Воронков сообщал, что связь на железной дороге налажена прочно. Антон очень удачно поймал в тенета путеобходчика 435-го километра Трофима Мукосеева. Для сведения он ставил Лозинского в известность о дочери обходчика Валентине Мукосеевой, студентке второго курса медицинского института. Это для нее брал деньги старик.
Дальше Воронков подробно описывал Соньку Долгову и сообщал, что она ничего не знает, но будет исполнительно доставлять обувь ему, Лозинскому, и обратно. И за нее он, Лешка, ручается.
Читая пространное послание о связной, Лозинский постепенно успокоился. Да, пожалуй, тот прав: женщина в таком деле менее подозрительна. Пусть работает.

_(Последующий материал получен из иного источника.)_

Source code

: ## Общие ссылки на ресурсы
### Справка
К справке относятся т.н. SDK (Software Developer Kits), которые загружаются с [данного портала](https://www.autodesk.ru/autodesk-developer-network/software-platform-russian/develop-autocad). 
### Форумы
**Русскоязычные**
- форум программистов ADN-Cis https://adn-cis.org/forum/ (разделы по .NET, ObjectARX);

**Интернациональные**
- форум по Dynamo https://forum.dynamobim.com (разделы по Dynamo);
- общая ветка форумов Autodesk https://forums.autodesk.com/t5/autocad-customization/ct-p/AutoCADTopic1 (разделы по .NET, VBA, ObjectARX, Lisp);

Затем он принялся за шифровку Инге.
С помощью ключа цифру за цифрой превращал он в слова и фразы, и с каждой новой строчкой лицо его хмурилось больше и больше. Он очень давно работал с Инге, выпил вместе не одну бочку пива и даже считал его своим хорошим приятелем, если только это слово применимо к начальнику. Во всяком случае всегда чувствовал себя на равной ноге с майором и ни разу не слышал от него ни грубого окрика, ни даже простого, с глазу на глаз, выговора. Сейчас Инге, не стесняясь в выражениях, выговаривал ему за преступную, - ого! - медлительность в выполнении задания и грозил, - даже грозил! - серьезными последствиями. Эти проклятые "Катюши", видимо, здорово действовали на нервы майору Инге, несмотря на громадное расстояние, отделявшее фронт от его просторного, с прочными железобетонными стенами кабинета.
Лозинский расшифровал послание до конца и прочитал его еще раз.
Аг. ОВС. Разведотдел 29/12-3. Служба армейской разведки недовольна вашими действиями. Вы совершаете преступление перед райхом непростительной медлительностью. Имейте в виду: о вашем задании знает разведотдел ставки фюрера, и я не советую с ним шутить.